Clare Grove

Personal information
- Nationality: British
- Born: 24 November 1953 (age 71) Surrey

Sport
- Sport: Rowing
- Club: Civil Service Ladies Thames Tradesmen RC

= Clare Grove =

British rower

Clare M Grove (born 24 November 1953) is a former British rower who competed at the 1976 Summer Olympics.

==Rowing career==
Grove started rowing in 1971 at the Barn Elms Boathouse, while at St Mark's School in Fulham. She was part of a coxed four crew, with Maggie Lambourn, Chris Grimes, Mary Mackay and Pat Sly that won the national title rowing for a Civil Service Ladies, at the 1973 National Championships. The following year with Chris Aistrop, Lambourn and Grimes, in a Civil Service and Weybridge Ladies composite she successfully defended the title, at the 1974 National Championships.
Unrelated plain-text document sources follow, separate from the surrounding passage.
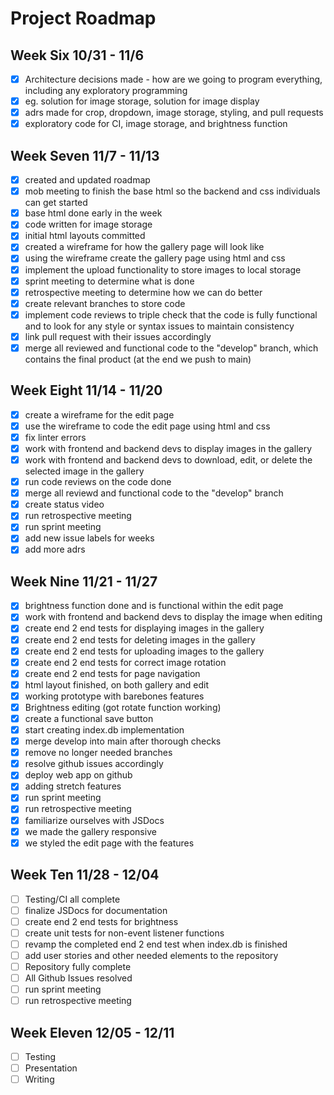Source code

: # Project Roadmap

## Week Six 10/31 - 11/6

- [x] Architecture decisions made - how are we going to program everything, including any exploratory programming
- [x] eg. solution for image storage, solution for image display
- [x] adrs made for crop, dropdown, image storage, styling, and pull requests
- [x] exploratory code for CI, image storage, and brightness function 

## Week Seven 11/7 - 11/13

- [x] created and updated roadmap 
- [x] mob meeting to finish the base html so the backend and css individuals can get started
- [x] base html done early in the week
- [x] code written for image storage 
- [x] initial html layouts committed
- [x] created a wireframe for how the gallery page will look like
- [x] using the wireframe create the gallery page using html and css
- [x] implement the upload functionality to store images to local storage
- [x] sprint meeting to determine what is done
- [x] retrospective meeting to determine how we can do better
- [x] create relevant branches to store code
- [x] implement code reviews to triple check that the code is fully functional and to look for any style or syntax issues to maintain consistency
- [x] link pull request with their issues accordingly
- [x] merge all reviewed and functional code to the "develop" branch, which contains the final product (at the end we push to main)

## Week Eight 11/14 - 11/20

- [x] create a wireframe for the edit page
- [x] use the wireframe to code the edit page using html and css
- [x] fix linter errors
- [x] work with frontend and backend devs to display images in the gallery
- [x] work with frontend and backend devs to download, edit, or delete the selected image in the gallery
- [x] run code reviews on the code done
- [x] merge all reviewd and functional code to the "develop" branch
- [x] create status video
- [x] run retrospective meeting
- [x] run sprint meeting
- [x] add new issue labels for weeks
- [x] add more adrs

## Week Nine 11/21 - 11/27

- [x] brightness function done and is functional within the edit page
- [x] work with frontend and backend devs to display the image when editing
- [x] create end 2 end tests for displaying images in the gallery
- [x] create end 2 end tests for deleting images in the gallery
- [x] create end 2 end tests for uploading images to the gallery
- [x] create end 2 end tests for correct image rotation
- [x] create end 2 end tests for page navigation
- [x] html layout finished, on both gallery and edit
- [x] working prototype with barebones features
- [x] Brightness editing (got rotate function working)
- [x] create a functional save button
- [x] start creating index.db implementation
- [x] merge develop into main after thorough checks
- [x] remove no longer needed branches
- [x] resolve github issues accordingly
- [x] deploy web app on github
- [x] adding stretch features
- [x] run sprint meeting
- [x] run retrospective meeting
- [x] familiarize ourselves with JSDocs
- [x] we made the gallery responsive
- [x] we styled the edit page with the features

## Week Ten 11/28 - 12/04

- [ ] Testing/CI all complete
- [ ] finalize JSDocs for documentation
- [ ] create end 2 end tests for brightness
- [ ] create unit tests for non-event listener functions
- [ ] revamp the completed end 2 end test when index.db is finished
- [ ] add user stories and other needed elements to the repository
- [ ] Repository fully complete
- [ ] All Github Issues resolved
- [ ] run sprint meeting
- [ ] run retrospective meeting

## Week Eleven 12/05 - 12/11

- [ ] Testing
- [ ] Presentation
- [ ] Writing
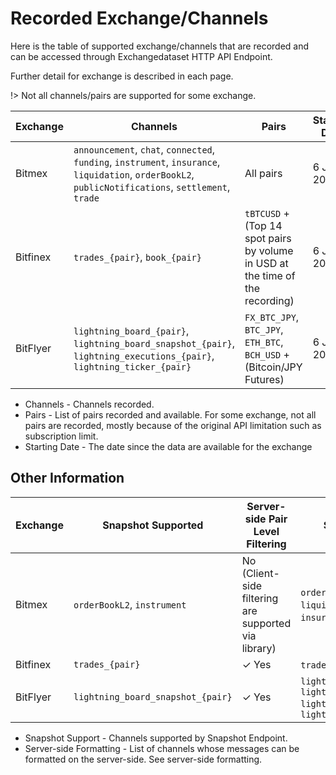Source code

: # Recorded Exchange/Channels

Here is the table of supported exchange/channels that are recorded and can be accessed through Exchangedataset HTTP API Endpoint.

Further detail for exchange is described in each page.

!> Not all channels/pairs are supported for some exchange.

| Exchange | Channels                                                                                                                        | Pairs                                                                 | Starting Date |
| -------- | ------------------------------------------------------------------------------------------------------------------------------- | --------------------------------------------------------------------- | - |
| Bitmex   | `announcement`, `chat`, `connected`, `funding`, `instrument`, `insurance`, `liquidation`, `orderBookL2`, `publicNotifications`, `settlement`, `trade` | All pairs                                                             | 6 Jan 2019    |
| Bitfinex | `trades_{pair}`, `book_{pair}`                                                                                                    | `tBTCUSD` + (Top 14 spot pairs by volume in USD at the time of the recording) | 6 Jan 2019    |
| BitFlyer | `lightning_board_{pair}`, `lightning_board_snapshot_{pair}`, `lightning_executions_{pair}`, `lightning_ticker_{pair}`                   | `FX_BTC_JPY`, `BTC_JPY`, `ETH_BTC`, `BCH_USD` + (Bitcoin/JPY Futures)         | 6 Jan 2019    |

* Channels - Channels recorded.
* Pairs - List of pairs recorded and available.
  For some exchange, not all pairs are recorded, mostly because of the original API limitation such as subscription limit.
* Starting Date - The date since the data are available for the exchange

## Other Information

| Exchange | Snapshot Supported              | Server-side Pair Level Filtering                     | Server-side Formatting                                                                                        |
| -------- | ------------------------------- | ---------------------------------------------------- | ------------------------------------------------------------------------------------------------------------- |
| Bitmex   | `orderBookL2`, `instrument`         | No (Client-side filtering are supported via library) | `orderBookL2`, `trade`, `instrument`, `liquidation`, `settlement`, `insurance`, `funding`                                   |
| Bitfinex | `trades_{pair}`                  | ✓ Yes                                                | `trades_{pair}`, `book_{pair}`                                                                                    |
| BitFlyer | `lightning_board_snapshot_{pair}` | ✓ Yes                                                | `lightning_board_snapshot_{pair}`, `lightning_board_{pair},` `lightning_executions_{pair}`, `lightning_ticker_{pair}` |

* Snapshot Support - Channels supported by Snapshot Endpoint.
* Server-side Formatting - List of channels whose messages can be formatted on the server-side. See server-side formatting.
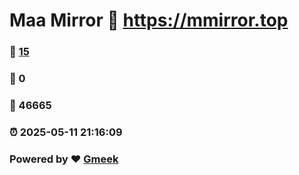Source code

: # Maa Mirror :link: https://mmirror.top 
### :page_facing_up: [15](https://mmirror.top/tag.html) 
### :speech_balloon: 0 
### :hibiscus: 46665 
### :alarm_clock: 2025-05-11 21:16:09 
### Powered by :heart: [Gmeek](https://github.com/Meekdai/Gmeek)
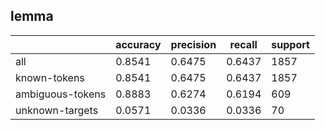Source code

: 
## lemma

|                  | accuracy | precision | recall | support |
|------------------|----------|-----------|--------|---------|
| all              | 0.8541   | 0.6475    | 0.6437 | 1857    |
| known-tokens     | 0.8541   | 0.6475    | 0.6437 | 1857    |
| ambiguous-tokens | 0.8883   | 0.6274    | 0.6194 | 609     |
| unknown-targets  | 0.0571   | 0.0336    | 0.0336 | 70      |

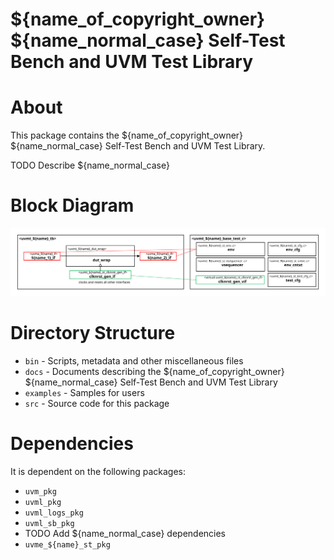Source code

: # ${name_of_copyright_owner} ${name_normal_case} Self-Test Bench and UVM Test Library


# About
This package contains the ${name_of_copyright_owner} ${name_normal_case} Self-Test Bench and UVM Test Library.

TODO Describe ${name_normal_case}


# Block Diagram
![alt text](./docs/tb_block_diagram.svg "${name_normal_case} Self-Test Bench Block Diagram")

# Directory Structure
* `bin` - Scripts, metadata and other miscellaneous files
* `docs` - Documents describing the ${name_of_copyright_owner} ${name_normal_case} Self-Test Bench and UVM Test Library
* `examples` - Samples for users
* `src` - Source code for this package


# Dependencies
It is dependent on the following packages:

* `uvm_pkg`
* `uvml_pkg`
* `uvml_logs_pkg`
* `uvml_sb_pkg`
* TODO Add ${name_normal_case} dependencies
* `uvme_${name}_st_pkg`
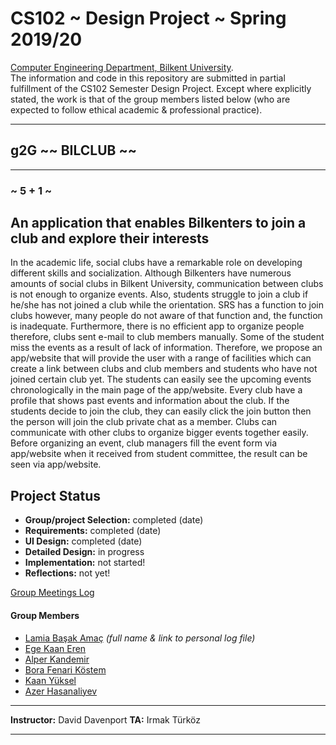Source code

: # CS102 ~ Design Project ~ Spring 2019/20
[Computer Engineering Department, Bilkent University](http://w3.cs.bilkent.edu.tr/en/).  
The information and code in this repository are submitted in partial fulfillment of the CS102 Semester Design Project. Except where explicitly stated, the work is that of the group members listed below (who are expected to follow ethical academic & professional practice).
****
## g2G ~~ BILCLUB ~~
****
### ~ 5 + 1 ~

## An application that enables Bilkenters to join a club and explore their interests
In the academic life, social clubs have a remarkable role on developing different skills and socialization. Although Bilkenters have numerous amounts of social clubs in Bilkent University, communication between clubs is not enough to organize events. Also, students struggle to join a club if he/she has not joined a club while the orientation. SRS has a function to join clubs however, many people do not aware of that function and, the function is inadequate. Furthermore, there is no efficient app to organize people therefore, clubs sent e-mail to club members manually. Some of the student miss the events as a result of lack of information. Therefore, we propose an app/website that will provide the user with a range of facilities which can create a link between clubs and club members and students who have not joined certain club yet. The students can easily see the upcoming events chronologically in the main page of the app/website. Every club have a profile that shows past events and information about the club. If the students decide to join the club, they can easily click the join button then the person will join the club private chat as a member. Clubs can communicate with other clubs to organize bigger events together easily. Before organizing an event, club managers fill the event form via app/website when it received from student committee, the result can be seen via app/website.
   
## Project Status
+ **Group/project Selection:** completed (date)
+ **Requirements:** completed (date)
+ **UI Design:** completed (date)
+ **Detailed Design:** in progress
+ **Implementation:** not started!
+ **Reflections:** not yet!

[Group Meetings Log](group/meetingslog.md)
#### Group Members
- [Lamia Başak Amaç](LamiaLog.md)    _(full name & link to personal log file)_
- [Ege Kaan Eren](g2G/member2_log.md)
- [Alper Kandemir](g2G/member3_log.md)
- [Bora Fenari Köstem](g2G/member4_log.md)
- [Kaan Yüksel](g2G/member5_log.md)
- [Azer Hasanaliyev](g2G/member6_log.md)

****
**Instructor:** David Davenport   **TA:**  Irmak Türköz
****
During the same year she was selected for Great Britain at the 1974 World Rowing Championships which was the inaugural championships for women. Competing in the quadruple sculls event the crew were eliminated in the heats. She then represented her country again at the 1975 World Rowing Championships and won the coxed fours at the 1975 British Rowing Championships.

One year later she was selected for Great Britain in the women's coxed four crew for the 1976 Olympic Games in Montreal. The crew also containing Pauline Bird, Diana Bishop, Gill Webb and Pauline Wright finished in eight place.

At the end of 1976 she was suffering from a Multiple Sclerosis relapse but still competed for Great Britain in a third World Championship, when selected for the 1979 World Rowing Championships.

==Personal life==
She married fellow Olympian rower Andrew Bayles.